Gabrielle revérifia son agenda.

— Non, pas de trace de son passage.

Sam sourit et s’engagea dans le couloir. Gabrielle lui conseilla d’entrer sans frapper dans le bureau d’Aaron qui se leva quand il aperçut Sam un sourire aux lèvres.

— Sammy, mon garçon. Assieds-toi. On a des choses à se dire.

— Quarante pour cent pour moi auxquels nous ajouterons les intérêts. Tu conserves le bureau. Je débarrasse le plancher. Voilà, j’ai tout dit. À toi de parler.

Aaron balaya tout ce que Sam venait de dire :

— Mais tout est arrangé. L’avocat de Cochran a appelé. Il n’y aura aucune poursuite judiciaire. Toi et moi sommes nickel chrome maintenant.

— Qu’est-ce qui s’est passé ?

Sam savait qu’il aurait dû sauter de joie à l’annonce d’une telle nouvelle, mais il se sentait terriblement mal à l’aise. Une fraction de seconde il fut tenté de renoncer à toutes ses exigences. Alors, que s’était-il passé ?

— J’en sais rien. Ils se retirent. C’est tout. Tu auras des excuses écrites au courrier de demain. Tu sais Sam que je n’ai jamais douté de ta sincérité. Pas une seconde !

— Dis-moi, Aaron, t’as parlé à Spagnola aujourd’hui ?

— Deux, trois mots, rien de plus. Il m’a dit qu’il était salement amoché, avec une tonne de médicaments à avaler. Mais j’en crois pas un mot. C’est le genre de type qu’il vaut mieux éviter, tu sais.

Sam sentait la colère le gagner. Ainsi Aaron pensait qu’il pouvait se comporter comme si rien ne s’était passé. Bientôt, mais pas tout de suite, il obtiendrait quarante pour cent et intérêts en sus.

— T’es vraiment qu’une merde, Aaron. Et ça ne me surprend plus. Je croyais qu’on était copains mais quand j’étais mal, t’as tout fait pour m’enfoncer davantage.

— Tu peux pas dire ça. On est toujours copains.

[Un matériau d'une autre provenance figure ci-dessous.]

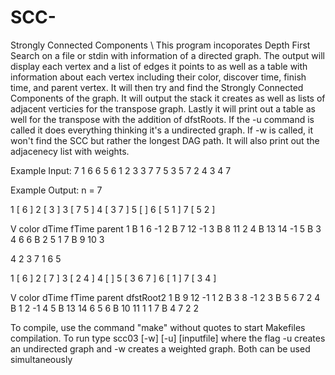# SCC-
Strongly Connected Components \\
This program incoporates Depth First Search on a file or 
stdin with information of a directed graph. The output will
display each vertex and a list of edges it points to as well
as a table with information about each vertex including
their color, discover time, finish time, and parent vertex.
It will then try and find the Strongly Connected Components
of the graph. It will output the stack it creates as well
as lists of adjacent verticies for the transpose graph.
Lastly it will print out a table as well for the transpose
with the addition of dfstRoots. If the -u command is called
it does everything thinking it's a undirected graph.
If -w is called, it won't find the SCC but rather 
the longest DAG path. It will also print out the 
adjacenecy list with weights.

Example Input:
7
1 6
6 5
6 1
2 3
3 7
7 5
3 5
7 2
4 3
4 7

Example Output:
n = 7

1 [ 6 ]
2 [ 3 ]
3 [ 7 5 ]
4 [ 3 7 ]
5 [ ]
6 [ 5 1 ]
7 [ 5 2 ]

V   color dTime fTime parent
1       B     1     6     -1
2       B     7    12     -1
3       B     8    11      2
4       B    13    14     -1
5       B     3     4      6
6       B     2     5      1
7       B     9    10      3

4 2 3 7 1 6 5 

1 [ 6 ]
2 [ 7 ]
3 [ 2 4 ]
4 [ ]
5 [ 3 6 7 ]
6 [ 1 ]
7 [ 3 4 ]

V   color dTime fTime parent dfstRoot2
1       B     9    12     -1         1
2       B     3     8     -1         2
3       B     5     6      7         2
4       B     1     2     -1         4
5       B    13    14      6         5
6       B    10    11      1         1
7       B     4     7      2         2


To compile, use the command "make" without quotes to start
Makefiles compilation. To run type scc03 [-w] [-u] [inputfile]
where the flag -u creates an undirected graph and -w creates
a weighted graph. Both can be used simultaneously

— D’accord ! Alors puisqu’on est amis tu me fais préparer tous les papiers pour mercredi. Par la même occasion tu prendras à ton compte les frais d’enregistrement notarié. J’te rassure : c’est déductible des impôts. Et si le dossier n’est pas prêt mercredi, tu devras m’en expliquer les raisons par écrit.

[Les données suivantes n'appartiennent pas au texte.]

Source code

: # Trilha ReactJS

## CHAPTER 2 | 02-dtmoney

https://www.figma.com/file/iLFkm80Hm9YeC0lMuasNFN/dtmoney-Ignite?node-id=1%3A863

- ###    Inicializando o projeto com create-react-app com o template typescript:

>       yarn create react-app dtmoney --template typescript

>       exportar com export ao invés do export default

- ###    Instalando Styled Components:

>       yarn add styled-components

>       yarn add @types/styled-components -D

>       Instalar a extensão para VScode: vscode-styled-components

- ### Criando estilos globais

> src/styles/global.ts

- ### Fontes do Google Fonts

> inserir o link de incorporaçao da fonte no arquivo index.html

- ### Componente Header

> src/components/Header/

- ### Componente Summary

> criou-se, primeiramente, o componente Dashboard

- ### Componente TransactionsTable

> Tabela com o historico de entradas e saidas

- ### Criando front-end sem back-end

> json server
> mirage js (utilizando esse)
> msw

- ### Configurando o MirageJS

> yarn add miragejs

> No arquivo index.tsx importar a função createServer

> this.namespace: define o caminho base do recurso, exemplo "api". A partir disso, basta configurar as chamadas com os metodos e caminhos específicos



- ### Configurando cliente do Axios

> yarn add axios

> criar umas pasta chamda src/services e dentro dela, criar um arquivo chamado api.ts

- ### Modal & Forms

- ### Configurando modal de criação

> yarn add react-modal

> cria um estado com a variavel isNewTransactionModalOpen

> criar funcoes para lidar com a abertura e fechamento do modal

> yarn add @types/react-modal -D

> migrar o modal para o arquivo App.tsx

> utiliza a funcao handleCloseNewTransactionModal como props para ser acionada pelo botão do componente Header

Sam sortit du bureau. Aaron chercha à le retenir :

— Mais tout cela peut attendre, Sammy.

— Non ! Moi je ne peux plus attendre.

Sam passa devant Julia qui, curieusement, évita de lui sourire. Tiens ? Qu’est-ce que je lui ai fait ? pensa-t-il.

Quand il entra dans le bureau de Gabrielle il la découvrit à nouveau collée à son fauteuil, dans un rare état d’essoufflement, les yeux révulsés et la robe relevée jusqu’aux oreilles.

— Gabrielle… Encore ?

Elle lui montra la porte du bureau. Sam l’ouvrit, jusqu’à la replier totalement contre le mur, ce qui dérangea le corbeau perché sur la patère de cuivre. Sam eut un mal de chien à renoncer à plumer l’oiseau de malheur.

— Mais bordel de merde ! Je t’ai déjà dit de foutre la paix à ma secrétaire, hurla Sam, le poing levé. Et pendant qu’on y est, tu peux me dire quel souk t’es allé foutre à Motion Marine pour qu’ils renoncent à nous poursuivre en justice ? Tu peux pas me laisser tranquille deux minutes ?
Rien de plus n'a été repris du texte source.